The missional challenge is always to raise the profile of the Society, meet the needs of exisiting Catholics, and bring the riches of a sacramental faith to new ones. So much has changed over the last generation or two. Dioceses such as Exeter and Peterborough, York and Salisbury, were once full of tractarian influenced parishes, Prayer Book Catholic places as they were familiarly known. Such parishes have been picked off one-by-one since the 1990s (earlier in some cases), often after nasty in-fighting that has acted as a deterrent to church-going. In Carlisle and Hereford dioceses there is currently nowhere of the original integrity; the situation is barely any better in Newcastle or Salisbury. For myself, if I want to communicate in such a parish then I must drive approximately 30 miles in any compass direction or find out where a Society might be on any given Sunday. What should I do in those cicrumstances? Drive, just go with the flow in my village church (if it actually has a Sunday service), join the Ordinariate, just become a straight-up Roman Catholic, don’t go at all?

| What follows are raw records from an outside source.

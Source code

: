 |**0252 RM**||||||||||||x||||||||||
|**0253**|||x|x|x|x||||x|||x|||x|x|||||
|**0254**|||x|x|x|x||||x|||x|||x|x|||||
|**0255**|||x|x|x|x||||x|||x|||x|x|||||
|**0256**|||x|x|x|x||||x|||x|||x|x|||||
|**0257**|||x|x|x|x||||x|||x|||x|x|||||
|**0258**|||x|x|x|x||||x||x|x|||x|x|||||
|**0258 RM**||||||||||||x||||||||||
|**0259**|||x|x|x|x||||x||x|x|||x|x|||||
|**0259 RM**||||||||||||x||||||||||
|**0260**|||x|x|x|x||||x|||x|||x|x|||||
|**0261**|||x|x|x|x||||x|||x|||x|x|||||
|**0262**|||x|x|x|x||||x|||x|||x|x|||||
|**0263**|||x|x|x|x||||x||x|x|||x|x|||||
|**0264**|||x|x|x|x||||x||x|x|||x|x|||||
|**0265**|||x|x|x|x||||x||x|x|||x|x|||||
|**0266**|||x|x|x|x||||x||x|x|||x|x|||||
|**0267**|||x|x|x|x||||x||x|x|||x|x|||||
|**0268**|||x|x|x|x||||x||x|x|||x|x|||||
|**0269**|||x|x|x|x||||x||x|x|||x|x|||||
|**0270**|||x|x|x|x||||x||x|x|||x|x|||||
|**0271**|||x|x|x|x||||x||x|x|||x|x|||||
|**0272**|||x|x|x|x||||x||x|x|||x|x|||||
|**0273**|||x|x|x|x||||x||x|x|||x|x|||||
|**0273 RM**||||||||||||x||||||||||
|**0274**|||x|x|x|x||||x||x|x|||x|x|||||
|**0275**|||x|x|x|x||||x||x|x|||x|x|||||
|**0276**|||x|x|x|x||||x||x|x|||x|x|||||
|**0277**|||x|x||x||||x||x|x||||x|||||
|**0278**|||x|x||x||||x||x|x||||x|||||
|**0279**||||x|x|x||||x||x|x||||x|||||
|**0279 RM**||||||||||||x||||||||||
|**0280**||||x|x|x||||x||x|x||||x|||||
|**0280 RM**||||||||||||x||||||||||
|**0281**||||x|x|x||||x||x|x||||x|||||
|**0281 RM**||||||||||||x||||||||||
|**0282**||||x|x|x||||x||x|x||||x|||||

And this worshipping dilemma has been and is faced not just by me but by hundreds of people of all ages up and down the country stuck in rural parishes where the historic faith is barely taught and archdeacons and suffragan bishops behave as if there is just one integrity in the Church of England. In my deanery there has never been any attempt to have a teaching session on the ‘Five Guiding Principles’ or the choices legally available to parishes. That is surely the case in many of its counterparts nationally. We have here a serious practical pastoral problem that is the upshot of diocesan high-handedness. Yet it could also be a mission opportunity. 

For the countryside is back and it should be no less a place of Catholic mission than the towns. Rural poverty is real and presents its own problems but most villages have a plentiful quota of  comfortably off retireds looking for spiritual comfort and replenishment as they age. And with ‘WFH’ professionals having moved into smaller communities in big humbers, they will not be coming into major urban centres on anything like the same basis as before and are as much deserving of what we can distinctively offer and the Gospel news of salvation as city dwellers. We need to show that there is an alternative to the Christianity-lite offered by so many Anglican parishes in rural areas. This is at one and the same time a work of reclamation and evangelisation, ‘planting’ the Society in rural areas, meeting the needs of existing or ‘lapsed’ moderate Catholics in the Church of England, trying to reveal the glories of our inheritance to new Christians.

Time and resources are limited, of course, and the Catholic Mission Network is surely right to take seriously the role that lay leaders can play within our movement (especially where we are scattered). But we also as need to think harder at what we are offering now and could offer better in the countryside. Models exist, and ‘mission priests’, venturing into rural areas with the sacraments can be assured that they won’t have to hide (in most dioceses at least!) in ‘priest holes’ like Elizabethan Jesuits ministering to the recusant community. The successful model of the Edenham Regional House in south Lincolnshire surely merits adoption in rural areas in other dioceses. Other possibilities come to mind. Could more use be made of churches vested in the Churches Conservation Trust for services? Might our Mission Network clergy offer occasional duty at parish churches where the incumbent is not a Society member but a person of goodwill genuinely committed to mutual flourishing? Is there scope for trying harder to make sure our clergy, young and old, are not discriminated against when rural parishes are vacant, irrespective of whether a ‘Letter of Request’ has been made by the PCC? Back to my underlying point: the countryside should be seen as no less a mission field than our towns and cities, and a place where our ministry is largely missing because of what can be an inflexible parish-based model. And what we can offer should properly be seen not as competition, but complimentarity, a witness to both the Catholic faith and Anglican comprehensiveness.